Psalm 2:7 provides clear biblical support for Christ’s resurrection. Brandon Crowe rightly calls the resurrection “the logical key” to Paul’s entire speech.13 The phrase “by raising Jesus” in Acts 13:33 parallels references to the resurrection in the immediate context:
“God raised him from the dead” (v. 30).
“He raised him from the dead, no more to return to corruption” (v. 34).
“He whom God raised up did not see corruption” (v. 37).The resurrection does not make Jesus God’s Son; it powerfully confirms his divine sonship (see Romans 1:4) and also marks a new era of the eternal Son’s reign as the enthroned king.14 The risen Son reigns at God’s right hand (Acts 2:30, 33–35), and he extends salvation and forgiveness to those who call on his name (13:26, 38). Paul cites Psalm 2:7 as biblical proof for the resurrection, and it is significant that Psalm 2:8 promises “the nations” and “the ends of the earth” as the royal Son’s inheritance and possession. The missionaries make this global expectation explicit in Acts 13:46–47, when they announce their turn to the Gentiles.
Paul also quotes Isaiah 55:3 and Psalm 16:10 in Acts 13:34–37 as additional support for Christ’s resurrection. The brief reference to Psalm 16 parallels Peter’s extended argument on the day of Pentecost (see Acts 2:24–32, discussed earlier). The “holy and sure blessings of David” in Isaiah 55:3 recall the Lord’s covenant promise to establish the throne of David’s son in 2 Samuel 7:12–16. Christ has fulfilled this promise through his resurrection and now extends blessings to God’s people through his heavenly reign.
Paul and Barnabas face strong opposition from Jewish leaders when they return to teach the following week, and the missionaries respond with biblical clarity and courage in Acts 13:46–47:
It was necessary that the word of God be spoken first to you. Since you thrust it aside and judge yourselves unworthy of eternal life, behold, we are turning to the Gentiles. For so the Lord has commanded us, saying,
“I have made you a light for the Gentiles, that you may bring salvation to the ends of the earth.”

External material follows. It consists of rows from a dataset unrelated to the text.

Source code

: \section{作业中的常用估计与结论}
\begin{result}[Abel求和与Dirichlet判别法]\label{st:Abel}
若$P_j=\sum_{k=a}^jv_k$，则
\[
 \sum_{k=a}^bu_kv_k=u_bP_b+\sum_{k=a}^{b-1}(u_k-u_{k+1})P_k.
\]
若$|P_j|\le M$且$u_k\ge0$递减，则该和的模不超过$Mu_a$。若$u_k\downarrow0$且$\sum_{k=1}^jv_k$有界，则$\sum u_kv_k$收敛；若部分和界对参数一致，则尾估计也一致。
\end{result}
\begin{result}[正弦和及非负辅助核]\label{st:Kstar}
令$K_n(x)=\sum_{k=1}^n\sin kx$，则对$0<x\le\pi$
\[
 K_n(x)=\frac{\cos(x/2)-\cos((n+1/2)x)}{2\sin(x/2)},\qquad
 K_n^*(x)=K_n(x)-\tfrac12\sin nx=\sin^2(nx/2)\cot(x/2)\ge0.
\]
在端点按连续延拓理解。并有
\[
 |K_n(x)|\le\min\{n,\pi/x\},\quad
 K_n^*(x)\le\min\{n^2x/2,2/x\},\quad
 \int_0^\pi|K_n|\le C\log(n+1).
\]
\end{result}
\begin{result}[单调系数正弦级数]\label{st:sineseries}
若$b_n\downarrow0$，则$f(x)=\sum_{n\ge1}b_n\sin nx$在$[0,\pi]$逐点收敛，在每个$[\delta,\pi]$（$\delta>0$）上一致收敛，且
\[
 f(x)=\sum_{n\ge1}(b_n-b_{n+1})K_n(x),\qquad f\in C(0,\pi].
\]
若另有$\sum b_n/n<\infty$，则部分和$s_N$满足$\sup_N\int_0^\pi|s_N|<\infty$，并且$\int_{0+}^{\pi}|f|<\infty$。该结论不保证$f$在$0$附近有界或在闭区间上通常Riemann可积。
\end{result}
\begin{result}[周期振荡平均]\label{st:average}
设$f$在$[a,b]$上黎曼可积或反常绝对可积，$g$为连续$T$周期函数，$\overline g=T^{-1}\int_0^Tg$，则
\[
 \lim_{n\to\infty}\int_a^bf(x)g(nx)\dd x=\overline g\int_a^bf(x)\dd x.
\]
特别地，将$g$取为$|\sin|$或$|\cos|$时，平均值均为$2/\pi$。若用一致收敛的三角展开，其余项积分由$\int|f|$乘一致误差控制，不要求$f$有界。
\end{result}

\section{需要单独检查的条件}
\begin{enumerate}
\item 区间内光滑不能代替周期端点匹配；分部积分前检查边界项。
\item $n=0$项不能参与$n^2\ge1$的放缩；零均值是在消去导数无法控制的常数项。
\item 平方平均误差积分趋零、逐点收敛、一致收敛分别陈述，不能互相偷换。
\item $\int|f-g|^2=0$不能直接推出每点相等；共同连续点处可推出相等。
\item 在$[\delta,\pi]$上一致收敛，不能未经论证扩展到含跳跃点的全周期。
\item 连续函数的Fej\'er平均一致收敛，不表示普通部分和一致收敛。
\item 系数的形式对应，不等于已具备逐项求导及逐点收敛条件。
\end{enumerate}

“The apostles offer God’s people sound teaching and faithful guidance for understanding and applying the whole Bible.”
They directly quote Isaiah 49:6, which summarizes the mission of the Lord’s chosen Servant to restore Israel and extend saving light to the nations. In what sense did “the Lord” command the missionaries to turn to the Gentiles? Isaiah 49:6 records the Lord God’s commission to his Servant. In Luke 2:32, Simeon rightly identifies the Christ child as “a light for revelation to the Gentiles, / and for glory to your people Israel,” reflecting the hope of Isaiah 49:6. In Acts 1:8, the risen Lord Jesus commissions his witnesses “to the end of the earth,” reflecting the precise wording of Isaiah’s Servant prophecy. The Lord Jesus then reveals himself to Paul and calls this zealous persecutor to be his chosen servant sent to the Gentiles (Acts 9:15; 26:16–18). Thus, Isaiah’s prophecy is God’s biblical message, which the Lord Jesus fulfills and then applies to his disciples as they share in his Servant mission. Paul and Barnabas’s quotation of Isaiah 49 clarifies that the outreach to the Gentiles is not simply a backup plan because of Jewish opposition. Rather, they turn to the Gentiles as an outworking of God’s revealed purposes for his Servant Jesus and his servant people.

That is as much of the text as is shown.